Jonathan currently works as a customer success engineer at Algolia, a company that provides AI-powered search and recommendation features for websites and applications across various industries. After customers purchase Algolia’s products, Jonathan handles both short-term onboarding and long-term account management and solution design. He notes that this sort of customer success role can come with unique challenges: “At the end of the day,” he says, “I’m there to advocate for the customers and to make our customers successful, but I also have to balance that with the company’s objectives and what the company wants to achieve. You’re trying to make sure that both sides can see the vision you’re trying to outline for them and realize that.”
While Jonathan has found success in his current role, his career journey has already taken some unexpected turns. When he graduated from Westmont, he took a software engineering job. While he knew that he didn’t want to make a career out of software engineering---he wanted to be a product manager---he took an opportunity in front of him instead of holding out for exactly what he envisioned as a “dream job.” That choice paid off: Jonathan says that the opportunity he had to be a software engineer on a small team gave him a lot of autonomy and the opportunity to lead projects, both of which prepared him well for his current role.
While Jonathan was at Westmont, he worked on the (at the time) brand-new Salesforce-based admissions application---one of the most important pieces of Westmont’s software landscape. Jonathan says that this project taught him how to bring together various resources to complete a project. “A lot of my job today is bringing together resources and people and the internet as well as being able to research and find solutions. So I think that’s what CATLab taught me: scrappiness! Being confident that I can deliver something.”
Jonathan believes that real-world application of skills should be at the heart of what CATLab does for students: “I think the most impactful thing CATLab can do,” he says, “is provide students the opportunities to deliver tangible, real-world solutions. That is an incredible experience. It’s great to be able to contribute to projects that are actually going to be utilized in a real environment; students are able to interact with technologies that are utilized very commonly in the workforce.”

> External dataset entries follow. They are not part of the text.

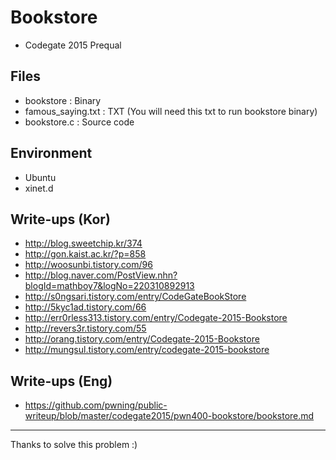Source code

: # Bookstore
 * Codegate 2015 Prequal

## Files
 - bookstore : Binary
 - famous_saying.txt : TXT (You will need this txt to run bookstore binary)
 - bookstore.c : Source code

## Environment
 - Ubuntu
 - xinet.d

## Write-ups (Kor)
 - http://blog.sweetchip.kr/374
 - http://gon.kaist.ac.kr/?p=858
 - http://woosunbi.tistory.com/96
 - http://blog.naver.com/PostView.nhn?blogId=mathboy7&logNo=220310892913
 - http://s0ngsari.tistory.com/entry/CodeGateBookStore
 - http://5kyc1ad.tistory.com/66
 - http://err0rless313.tistory.com/entry/Codegate-2015-Bookstore
 - http://revers3r.tistory.com/55
 - http://orang.tistory.com/entry/Codegate-2015-Bookstore
 - http://mungsul.tistory.com/entry/codegate-2015-bookstore

## Write-ups (Eng)
 - https://github.com/pwning/public-writeup/blob/master/codegate2015/pwn400-bookstore/bookstore.md

---

Thanks to solve this problem :)
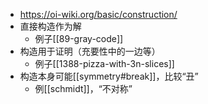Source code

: - https://oi-wiki.org/basic/construction/
- 直接构造作为解
  - 例子[[89-gray-code]]
- 构造用于证明（充要性中的一边等）
  - 例子[[1388-pizza-with-3n-slices]]
- 构造本身可能[[symmetry#break]]，比较“丑”
  - 例[[schmidt]]，“不对称”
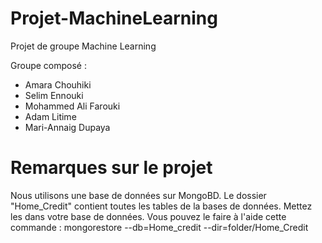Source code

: # Projet-MachineLearning
Projet de groupe Machine Learning

Groupe composé :
- Amara Chouhiki
- Selim Ennouki
- Mohammed Ali Farouki
- Adam Litime
- Mari-Annaig Dupaya


# Remarques sur le projet

Nous utilisons une base de données sur MongoBD.
Le dossier "Home_Credit" contient toutes les tables de la bases de données. Mettez les dans votre base de données.
Vous pouvez le faire à l'aide cette commande :
mongorestore --db=Home_credit --dir=folder/Home_Credit
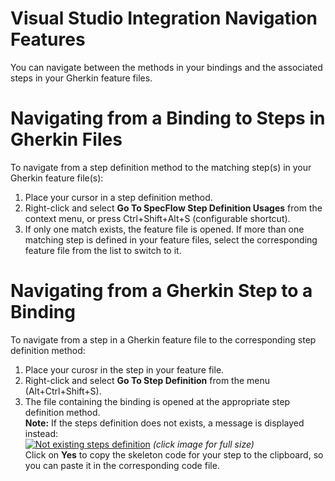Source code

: # Visual Studio Integration Navigation Features

You can navigate between the methods in your bindings and the associated steps in your Gherkin feature files. 

# Navigating from a Binding to Steps in Gherkin Files
To navigate from a step definition method to the matching step(s) in your Gherkin feature file(s):  

1. Place your cursor in a step definition method. 
1. Right-click and select **Go To SpecFlow Step Definition Usages** from the context menu, or press Ctrl+Shift+Alt+S (configurable shortcut). 
1. If only one match exists, the feature file is opened. If more than one matching step is defined in your feature files, select the corresponding feature file from the list to switch to it.

# Navigating from a Gherkin Step to a Binding
To navigate from a step in a Gherkin feature file to the corresponding step definition method: 

1. Place your curosr in the step in your feature file.
1. Right-click and select **Go To Step Definition** from the menu (Alt+Ctrl+Shift+S).
1. The file containing the binding is opened at the appropriate step definition method.  
  **Note:** If the steps definition does not exists, a message is displayed instead:  
  [![Not existing steps definition](http://specflow.org/screenshots/NotExistingDefinition.png)](http://specflow.org/screenshots/NotExistingDefinition.png)
_(click image for full size)_  
  Click on **Yes** to copy the skeleton code for your step to the clipboard, so you can paste it in the corresponding code file.
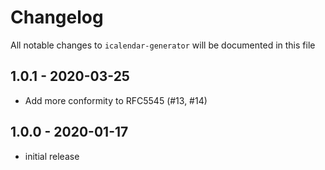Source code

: # Changelog

All notable changes to `icalendar-generator` will be documented in this file

## 1.0.1 - 2020-03-25

- Add more conformity to RFC5545 (#13, #14)

## 1.0.0 - 2020-01-17

- initial release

When asked to give advice to students about to enter the workforce for the first time, Jonathan had this to say: “You can have a role or title in mind that you want, and you can definitely get there right out of school if you wanted to, but you might not, and it’s fine. I work with so many people who started their career in one place and went somewhere else. When you’re a senior in college--I kind of felt like ‘this is my last chance to get into the career I want to!’ But the thing about the tech world is that it’s very fluid. I see a lot of people moving around. In my own career, I moved from software engineering to this more customer engineering role. Sometimes taking an opportunity outside of the title you’re looking for might give you more growth and provide you with a better foundation to maybe get there one day. Don’t be obsessed with a title. Be obsessed with opportunities to learn.”